§ **The data**
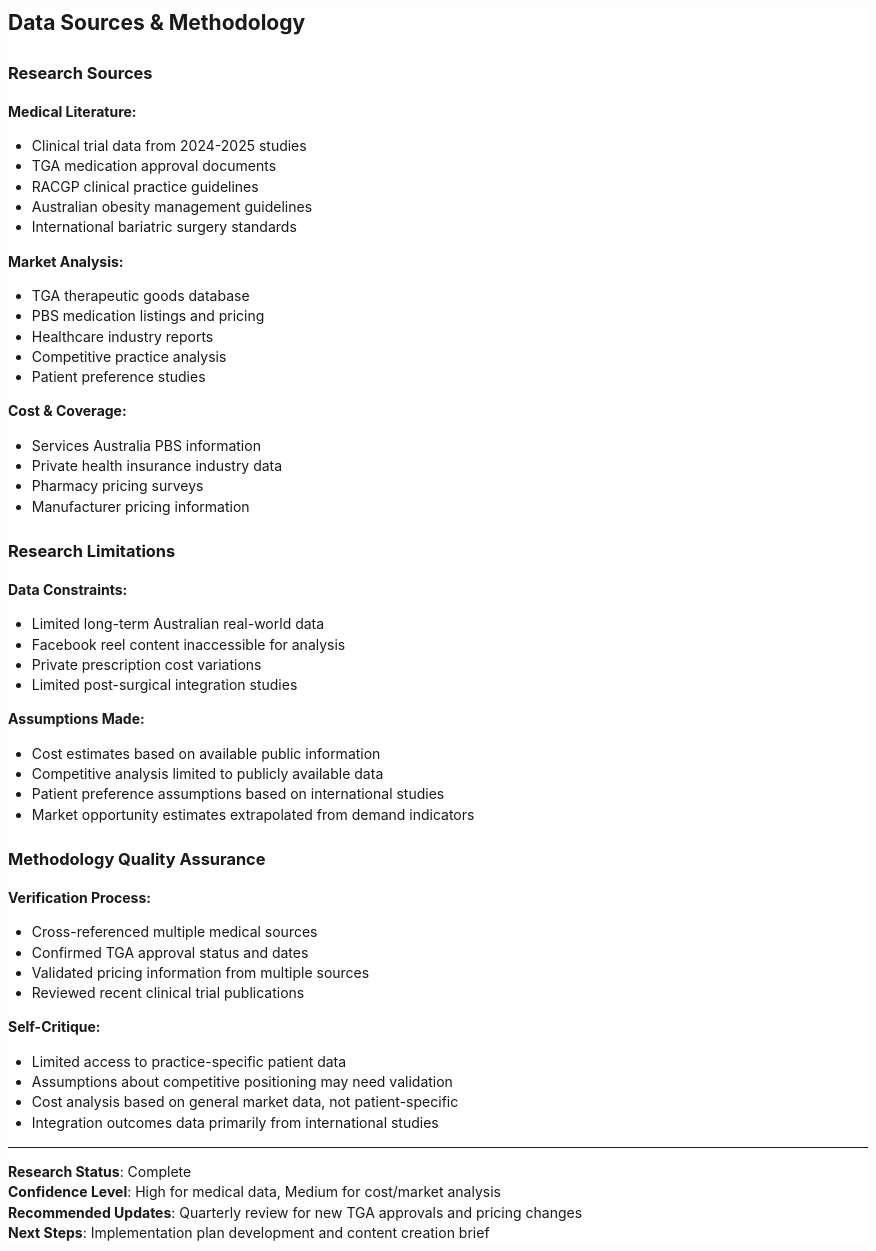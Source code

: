 ## Data Sources & Methodology

### Research Sources

**Medical Literature:**
- Clinical trial data from 2024-2025 studies
- TGA medication approval documents
- RACGP clinical practice guidelines
- Australian obesity management guidelines
- International bariatric surgery standards

**Market Analysis:**
- TGA therapeutic goods database
- PBS medication listings and pricing
- Healthcare industry reports
- Competitive practice analysis
- Patient preference studies

**Cost & Coverage:**
- Services Australia PBS information
- Private health insurance industry data
- Pharmacy pricing surveys
- Manufacturer pricing information

### Research Limitations

**Data Constraints:**
- Limited long-term Australian real-world data
- Facebook reel content inaccessible for analysis
- Private prescription cost variations
- Limited post-surgical integration studies

**Assumptions Made:**
- Cost estimates based on available public information
- Competitive analysis limited to publicly available data
- Patient preference assumptions based on international studies
- Market opportunity estimates extrapolated from demand indicators

### Methodology Quality Assurance

**Verification Process:**
- Cross-referenced multiple medical sources
- Confirmed TGA approval status and dates
- Validated pricing information from multiple sources
- Reviewed recent clinical trial publications

**Self-Critique:**
- Limited access to practice-specific patient data
- Assumptions about competitive positioning may need validation
- Cost analysis based on general market data, not patient-specific
- Integration outcomes data primarily from international studies

---

**Research Status**: Complete  
**Confidence Level**: High for medical data, Medium for cost/market analysis  
**Recommended Updates**: Quarterly review for new TGA approvals and pricing changes  
**Next Steps**: Implementation plan development and content creation brief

§ **Work request**
Each of the lines from the one holding "- Limited post-surgical integration studies" through the final line of the entries is to be set down exactly, and no others.

§ **Exercise answer**
- Limited post-surgical integration studies

**Assumptions Made:**
- Cost estimates based on available public information
- Competitive analysis limited to publicly available data
- Patient preference assumptions based on international studies
- Market opportunity estimates extrapolated from demand indicators

### Methodology Quality Assurance

**Verification Process:**
- Cross-referenced multiple medical sources
- Confirmed TGA approval status and dates
- Validated pricing information from multiple sources
- Reviewed recent clinical trial publications

**Self-Critique:**
- Limited access to practice-specific patient data
- Assumptions about competitive positioning may need validation
- Cost analysis based on general market data, not patient-specific
- Integration outcomes data primarily from international studies

---

**Research Status**: Complete  
**Confidence Level**: High for medical data, Medium for cost/market analysis  
**Recommended Updates**: Quarterly review for new TGA approvals and pricing changes  
**Next Steps**: Implementation plan development and content creation brief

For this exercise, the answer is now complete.